Jamie suggests in his presentation that UC won't necessarily shake up the org charg within IT/communications at Travelers. Rather, "The biggest organizational change for organizations will be the coordination required among all parties involved."

I'll just drop in one other point that Jamie makes in his slides: "Implementing a UC system is ORDERS OF MAGNITUDE more complex than implementing a legacy PBX or VoIP system."

To give a fuller appreciation for how to organize for UC, we've got our friends from PlanNet Consulting set with a Monday half-day tutorial on this subject. One of their more intriguing suggestions is that you create a position, or at least a role, or Solutions Architect. In their suggested org chart, this person sits between the CIO and the Network/Apps/Security/Support layer, and PlanNet describes the role as being responsible for "Independent oversight of changes to infrastructure, applications and services, user experiences and interfaces." Note the idea that this person's bailiwick includes not just all facets of the IT organization, but also the user experience and interfaces. This, in turn, obviously necessitates that this Solutions Architect work closely with the business units under which those users function.

PlanNet also suggests that UC may require more staffing, rather than less. They propose that for 5,000 voice users, pre-UC, you'd require 1 Lead FTE, 1.7 Engineer FTEs, and 3 Staff FTEs for a total of about 5.7 FTEs. Converting just 2,000 of those voice users to voice + UC users ups the requirement to 2.7 Engineer FTEs and 5 Staff.

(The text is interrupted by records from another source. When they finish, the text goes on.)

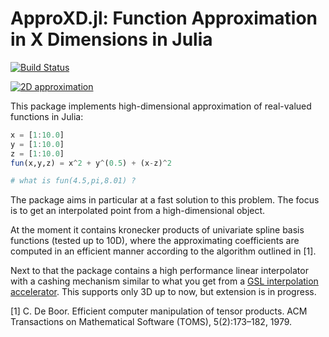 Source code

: 


# ApproXD.jl: Function Approximation in X Dimensions in Julia 

[![Build Status](https://travis-ci.org/floswald/ApproXD.jl.png?branch=master)](https://travis-ci.org/floswald/ApproXD.jl)

<!-- [![Coverage Status](https://coveralls.io/repos/floswald/BSplines.jl/badge.png)](https://coveralls.io/r/floswald/BSplines.jl) -->


[![2D approximation](https://dl.dropboxusercontent.com/u/109115/BSplines.jl/approx.png)]()

This package implements high-dimensional approximation of real-valued functions in Julia:

```julia
x = [1:10.0]
y = [1:10.0]
z = [1:10.0]
fun(x,y,z) = x^2 + y^(0.5) + (x-z)^2

# what is fun(4.5,pi,8.01) ?
```

The package aims in particular at a fast solution to this problem. The focus is to get an interpolated point from a high-dimensional object.

At the moment it contains kronecker products of univariate spline basis functions (tested up to 10D), where the approximating coefficients are computed in an efficient manner according to the algorithm outlined in [1]. 

Next to that the package contains a high performance linear interpolator with a cashing mechanism similar to what you get from a [GSL interpolation accelerator](https://www.gnu.org/software/gsl/manual/html_node/Index-Look_002dup-and-Acceleration.html). This supports only 3D up to now, but extension is in progress.

[1] C. De Boor. Efficient computer manipulation of tensor products. ACM Transactions on Mathematical Software (TOMS), 5(2):173–182, 1979.

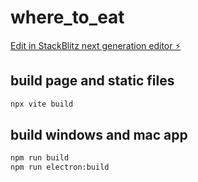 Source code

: # where_to_eat

[Edit in StackBlitz next generation editor ⚡️](https://stackblitz.com/~/github.com/rememberber/where_to_eat)

## build page and static files
```bash
npx vite build
```
## build windows and mac app
```bash
npm run build
npm run electron:build
``` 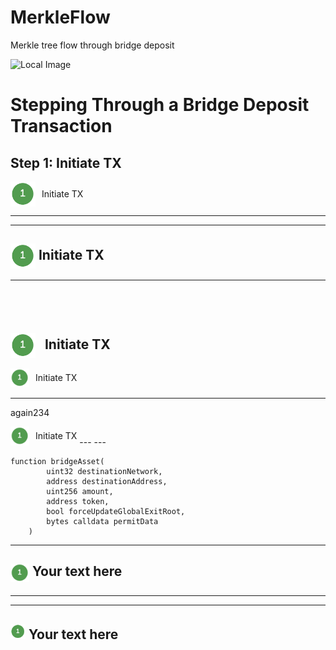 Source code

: # MerkleFlow
Merkle tree flow through bridge deposit

![Local Image](https://github.com/j2abro/MerkleFlow/raw/main/assets/MerkleFlow.svg "Merke Tree Flow")

# Stepping Through a Bridge Deposit Transaction

## Step 1: Initiate TX

<span style="display: flex; align-items: center;">
  <img src="./assets/icon1.png" alt="Custom Icon" style="width:40px; height:40px; margin-right: 10px;"> Initiate TX
</span>

---
---
## <img src="./assets/icon1.png" alt="Custom Icon111" style="width:40px; height:40px; vertical-align: middle;"> Initiate TX
---
## <span style="display: inline-flex; align-items: center;">
  <img src="./assets/icon1.png" alt="Custom Icon222" style="width:40px; height:40px; vertical-align: middle; margin-right: 10px;"> Initiate TX
</span>
---
<span style="display: inline-flex; align-items: center;">
  <img src="./assets/icon1.png" alt="Custom Icon333" style="width:30px; height:30px; vertical-align: middle; margin-right: 10px;"> Initiate TX
</span>

---
again234

<span style="display: inline-flex; align-items: center;">
  <img src="./assets/icon1.png" alt="Custom Icon222" style="width:30px; height:30px; vertical-align: middle; margin-right: 10px;"> Initiate TX
</span>
---
---

```solidity
function bridgeAsset(
        uint32 destinationNetwork,
        address destinationAddress,
        uint256 amount,
        address token,
        bool forceUpdateGlobalExitRoot,
        bytes calldata permitData
    )
```


<!-- ## <p><img src="./assets/icon1.png" align="top" width="24" height="24"> Your text here</p> -->

---

## <p><img src="./assets/icon1.png" align="top" width="30" height="30"> Your text here</p>

---

<!-- ## <p><img src="./assets/icon1.png" align="middle" width="24" height="24"> Your text here</p> -->

---

## <p><img src="./assets/icon1.png" align="bottom" width="24" height="24"> Your text here</p>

I suspect various people from the vendor world and elsewhere may push back against this estimate, but I suspect PlanNet can defend it pretty well. After all, you're adding functionality and complexity to the network, and if you spend the money to do that and then can't support it, you're much less likely to get the business benefit that you went into the whole thing in pursuit of.

At the very least, I hope PlanNet's calculations start a conversation, and help people to plan for all the likely costs of a UC deployment.